Work to be completed — Of the lines below, write out exactly those from the line with "broken down by" through the line with "of model-fitting to", both included, and skip the rest.
---------- Source material
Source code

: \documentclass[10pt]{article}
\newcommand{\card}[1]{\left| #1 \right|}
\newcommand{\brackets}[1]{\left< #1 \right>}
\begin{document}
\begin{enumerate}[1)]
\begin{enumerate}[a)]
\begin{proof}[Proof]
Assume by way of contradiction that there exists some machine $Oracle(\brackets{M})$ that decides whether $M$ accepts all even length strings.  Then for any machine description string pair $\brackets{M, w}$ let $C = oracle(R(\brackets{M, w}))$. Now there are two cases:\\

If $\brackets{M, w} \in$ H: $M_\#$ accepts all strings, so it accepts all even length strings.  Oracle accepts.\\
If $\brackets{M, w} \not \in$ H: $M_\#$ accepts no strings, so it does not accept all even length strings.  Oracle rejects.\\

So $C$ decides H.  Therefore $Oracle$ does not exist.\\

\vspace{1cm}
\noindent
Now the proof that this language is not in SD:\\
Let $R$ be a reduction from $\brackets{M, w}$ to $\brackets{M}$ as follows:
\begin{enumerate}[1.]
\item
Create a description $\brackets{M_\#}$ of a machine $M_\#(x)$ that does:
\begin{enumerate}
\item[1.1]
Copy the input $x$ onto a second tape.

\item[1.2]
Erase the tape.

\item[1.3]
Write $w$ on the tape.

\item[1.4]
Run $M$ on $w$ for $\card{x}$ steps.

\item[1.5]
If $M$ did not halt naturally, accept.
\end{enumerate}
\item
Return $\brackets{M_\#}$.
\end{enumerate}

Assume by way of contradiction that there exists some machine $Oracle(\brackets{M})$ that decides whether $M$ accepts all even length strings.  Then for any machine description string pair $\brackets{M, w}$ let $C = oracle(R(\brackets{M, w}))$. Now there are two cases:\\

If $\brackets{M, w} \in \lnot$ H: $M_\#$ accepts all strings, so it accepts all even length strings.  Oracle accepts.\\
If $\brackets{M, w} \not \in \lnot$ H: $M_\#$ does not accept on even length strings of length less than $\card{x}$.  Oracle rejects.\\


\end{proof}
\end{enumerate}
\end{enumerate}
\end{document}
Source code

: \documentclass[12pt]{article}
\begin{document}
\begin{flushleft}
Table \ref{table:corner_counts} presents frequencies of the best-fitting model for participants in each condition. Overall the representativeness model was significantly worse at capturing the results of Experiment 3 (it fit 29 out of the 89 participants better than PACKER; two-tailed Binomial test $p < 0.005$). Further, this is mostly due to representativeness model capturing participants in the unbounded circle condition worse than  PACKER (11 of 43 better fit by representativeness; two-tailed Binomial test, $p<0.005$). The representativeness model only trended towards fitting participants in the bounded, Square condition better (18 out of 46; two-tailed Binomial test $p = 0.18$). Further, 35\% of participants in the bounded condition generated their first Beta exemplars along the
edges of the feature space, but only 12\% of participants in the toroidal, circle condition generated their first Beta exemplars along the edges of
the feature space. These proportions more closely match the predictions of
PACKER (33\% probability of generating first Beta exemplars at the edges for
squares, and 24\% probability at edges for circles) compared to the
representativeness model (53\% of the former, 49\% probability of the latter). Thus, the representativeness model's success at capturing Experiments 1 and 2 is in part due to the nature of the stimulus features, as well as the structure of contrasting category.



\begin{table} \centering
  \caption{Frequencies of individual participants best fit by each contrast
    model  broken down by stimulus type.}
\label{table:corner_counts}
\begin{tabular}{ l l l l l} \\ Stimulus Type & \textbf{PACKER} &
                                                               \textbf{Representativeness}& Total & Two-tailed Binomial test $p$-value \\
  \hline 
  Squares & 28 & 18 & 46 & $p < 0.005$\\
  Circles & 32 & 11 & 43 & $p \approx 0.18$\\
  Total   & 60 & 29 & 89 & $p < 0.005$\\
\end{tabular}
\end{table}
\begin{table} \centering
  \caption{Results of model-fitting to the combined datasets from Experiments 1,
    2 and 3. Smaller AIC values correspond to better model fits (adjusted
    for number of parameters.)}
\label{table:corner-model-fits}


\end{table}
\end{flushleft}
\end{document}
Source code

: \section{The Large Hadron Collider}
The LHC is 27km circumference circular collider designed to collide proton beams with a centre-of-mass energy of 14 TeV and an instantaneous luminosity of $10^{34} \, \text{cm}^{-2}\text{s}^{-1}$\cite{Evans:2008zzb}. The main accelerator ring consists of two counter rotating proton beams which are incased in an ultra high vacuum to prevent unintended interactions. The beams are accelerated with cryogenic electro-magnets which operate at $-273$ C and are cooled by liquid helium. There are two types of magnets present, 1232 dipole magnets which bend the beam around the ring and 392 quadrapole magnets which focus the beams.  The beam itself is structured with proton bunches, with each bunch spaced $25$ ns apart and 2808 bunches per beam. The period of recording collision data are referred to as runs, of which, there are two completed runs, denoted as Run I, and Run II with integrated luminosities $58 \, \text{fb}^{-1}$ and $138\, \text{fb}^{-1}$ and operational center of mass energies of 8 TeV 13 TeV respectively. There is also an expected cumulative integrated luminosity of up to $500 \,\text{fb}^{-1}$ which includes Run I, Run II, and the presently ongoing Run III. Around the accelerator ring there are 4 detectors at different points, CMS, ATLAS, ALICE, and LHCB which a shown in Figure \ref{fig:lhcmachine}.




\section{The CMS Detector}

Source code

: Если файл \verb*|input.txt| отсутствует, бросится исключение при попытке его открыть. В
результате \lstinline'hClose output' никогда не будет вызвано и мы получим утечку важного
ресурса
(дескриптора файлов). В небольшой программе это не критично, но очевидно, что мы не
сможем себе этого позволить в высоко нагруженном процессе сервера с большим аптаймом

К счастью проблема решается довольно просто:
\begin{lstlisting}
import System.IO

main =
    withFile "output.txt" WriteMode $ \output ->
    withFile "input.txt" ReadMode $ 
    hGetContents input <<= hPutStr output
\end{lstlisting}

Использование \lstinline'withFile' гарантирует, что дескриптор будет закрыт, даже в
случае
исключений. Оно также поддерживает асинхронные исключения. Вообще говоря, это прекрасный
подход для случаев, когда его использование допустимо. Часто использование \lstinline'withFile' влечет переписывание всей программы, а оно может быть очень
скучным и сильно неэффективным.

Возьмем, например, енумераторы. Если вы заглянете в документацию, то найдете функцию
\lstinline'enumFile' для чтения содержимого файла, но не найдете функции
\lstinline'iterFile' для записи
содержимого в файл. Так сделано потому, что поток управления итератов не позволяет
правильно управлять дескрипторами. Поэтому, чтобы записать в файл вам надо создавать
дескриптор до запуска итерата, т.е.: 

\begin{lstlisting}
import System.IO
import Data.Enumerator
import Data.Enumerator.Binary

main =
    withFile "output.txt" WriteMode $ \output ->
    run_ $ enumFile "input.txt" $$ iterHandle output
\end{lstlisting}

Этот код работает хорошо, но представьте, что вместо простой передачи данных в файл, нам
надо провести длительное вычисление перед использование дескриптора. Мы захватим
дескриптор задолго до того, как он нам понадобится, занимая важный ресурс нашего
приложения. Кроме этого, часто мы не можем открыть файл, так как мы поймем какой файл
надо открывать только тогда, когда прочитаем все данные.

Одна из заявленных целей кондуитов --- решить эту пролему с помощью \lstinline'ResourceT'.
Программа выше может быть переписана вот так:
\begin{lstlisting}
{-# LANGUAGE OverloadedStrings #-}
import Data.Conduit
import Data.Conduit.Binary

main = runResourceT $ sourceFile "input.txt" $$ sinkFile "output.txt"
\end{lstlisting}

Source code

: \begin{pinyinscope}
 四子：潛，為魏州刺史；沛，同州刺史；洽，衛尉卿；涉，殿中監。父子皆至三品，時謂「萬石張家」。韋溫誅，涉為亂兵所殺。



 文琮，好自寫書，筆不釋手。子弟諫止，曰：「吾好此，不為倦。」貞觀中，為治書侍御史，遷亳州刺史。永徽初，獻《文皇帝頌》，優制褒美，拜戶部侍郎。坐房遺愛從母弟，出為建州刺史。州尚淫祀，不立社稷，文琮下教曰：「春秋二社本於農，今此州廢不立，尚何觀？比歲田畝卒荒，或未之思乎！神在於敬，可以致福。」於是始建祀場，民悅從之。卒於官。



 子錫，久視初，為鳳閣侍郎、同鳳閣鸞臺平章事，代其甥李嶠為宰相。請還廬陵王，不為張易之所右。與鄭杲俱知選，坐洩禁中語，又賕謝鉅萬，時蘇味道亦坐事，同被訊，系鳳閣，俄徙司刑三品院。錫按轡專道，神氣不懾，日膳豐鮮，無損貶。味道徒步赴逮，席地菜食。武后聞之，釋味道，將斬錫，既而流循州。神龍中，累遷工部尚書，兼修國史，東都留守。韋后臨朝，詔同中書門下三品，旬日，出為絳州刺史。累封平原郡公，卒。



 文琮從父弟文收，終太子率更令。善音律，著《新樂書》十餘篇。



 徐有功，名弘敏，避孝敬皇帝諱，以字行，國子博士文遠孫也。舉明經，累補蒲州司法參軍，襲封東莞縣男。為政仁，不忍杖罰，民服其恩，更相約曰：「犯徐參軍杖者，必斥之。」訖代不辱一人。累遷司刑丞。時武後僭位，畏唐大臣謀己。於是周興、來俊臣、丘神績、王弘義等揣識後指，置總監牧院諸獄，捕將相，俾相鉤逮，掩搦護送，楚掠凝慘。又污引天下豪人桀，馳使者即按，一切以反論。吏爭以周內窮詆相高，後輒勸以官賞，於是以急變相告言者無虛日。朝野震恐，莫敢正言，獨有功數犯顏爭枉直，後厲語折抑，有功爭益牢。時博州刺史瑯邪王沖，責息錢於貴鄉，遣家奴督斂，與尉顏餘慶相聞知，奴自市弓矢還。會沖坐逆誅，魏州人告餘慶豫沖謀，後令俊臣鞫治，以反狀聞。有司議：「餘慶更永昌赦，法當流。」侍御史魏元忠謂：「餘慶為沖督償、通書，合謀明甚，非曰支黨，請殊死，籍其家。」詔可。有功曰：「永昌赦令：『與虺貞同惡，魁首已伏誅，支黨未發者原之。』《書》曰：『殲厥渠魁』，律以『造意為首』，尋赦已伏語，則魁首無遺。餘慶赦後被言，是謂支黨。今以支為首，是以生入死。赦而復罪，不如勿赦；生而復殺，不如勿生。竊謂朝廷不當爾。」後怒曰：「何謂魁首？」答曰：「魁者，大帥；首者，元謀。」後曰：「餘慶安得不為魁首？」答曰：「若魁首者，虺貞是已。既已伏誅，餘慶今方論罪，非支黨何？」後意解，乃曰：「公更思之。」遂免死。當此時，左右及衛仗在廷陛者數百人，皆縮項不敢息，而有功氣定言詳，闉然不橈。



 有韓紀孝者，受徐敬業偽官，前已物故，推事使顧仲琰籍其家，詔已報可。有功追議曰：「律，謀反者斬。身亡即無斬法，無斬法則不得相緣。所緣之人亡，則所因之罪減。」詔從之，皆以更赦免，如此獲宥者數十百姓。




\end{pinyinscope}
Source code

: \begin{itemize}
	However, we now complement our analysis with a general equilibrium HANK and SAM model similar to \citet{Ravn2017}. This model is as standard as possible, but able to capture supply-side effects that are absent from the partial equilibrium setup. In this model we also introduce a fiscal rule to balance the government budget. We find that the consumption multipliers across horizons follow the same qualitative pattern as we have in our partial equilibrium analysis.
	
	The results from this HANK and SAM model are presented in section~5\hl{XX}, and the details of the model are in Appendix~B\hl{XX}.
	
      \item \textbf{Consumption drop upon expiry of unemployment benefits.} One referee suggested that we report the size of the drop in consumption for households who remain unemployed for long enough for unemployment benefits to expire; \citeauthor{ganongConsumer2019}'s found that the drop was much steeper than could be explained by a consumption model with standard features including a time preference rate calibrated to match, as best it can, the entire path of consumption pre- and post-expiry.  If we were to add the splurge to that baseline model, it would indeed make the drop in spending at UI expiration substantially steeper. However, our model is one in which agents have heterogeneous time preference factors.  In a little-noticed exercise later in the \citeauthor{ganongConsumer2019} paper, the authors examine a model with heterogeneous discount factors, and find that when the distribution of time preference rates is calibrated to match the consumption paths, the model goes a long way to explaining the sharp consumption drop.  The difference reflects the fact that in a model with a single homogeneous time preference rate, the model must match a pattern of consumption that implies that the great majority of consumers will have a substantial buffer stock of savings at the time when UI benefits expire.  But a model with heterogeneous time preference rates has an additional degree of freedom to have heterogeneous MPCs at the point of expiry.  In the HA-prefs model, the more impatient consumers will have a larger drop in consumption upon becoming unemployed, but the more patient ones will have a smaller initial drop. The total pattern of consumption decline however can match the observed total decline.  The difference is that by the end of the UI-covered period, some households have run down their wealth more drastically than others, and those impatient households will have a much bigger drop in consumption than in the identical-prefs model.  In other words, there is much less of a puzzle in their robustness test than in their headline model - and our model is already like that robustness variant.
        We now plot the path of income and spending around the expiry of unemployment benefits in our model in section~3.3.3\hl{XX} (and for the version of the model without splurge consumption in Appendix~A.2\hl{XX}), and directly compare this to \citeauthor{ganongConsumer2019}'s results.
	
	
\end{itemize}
--------------------
Task result —
    model  broken down by stimulus type.}
\label{table:corner_counts}
\begin{tabular}{ l l l l l} \\ Stimulus Type & \textbf{PACKER} &
                                                               \textbf{Representativeness}& Total & Two-tailed Binomial test $p$-value \\
  \hline 
  Squares & 28 & 18 & 46 & $p < 0.005$\\
  Circles & 32 & 11 & 43 & $p \approx 0.18$\\
  Total   & 60 & 29 & 89 & $p < 0.005$\\
\end{tabular}
\end{table}
\begin{table} \centering
  \caption{Results of model-fitting to the combined datasets from Experiments 1,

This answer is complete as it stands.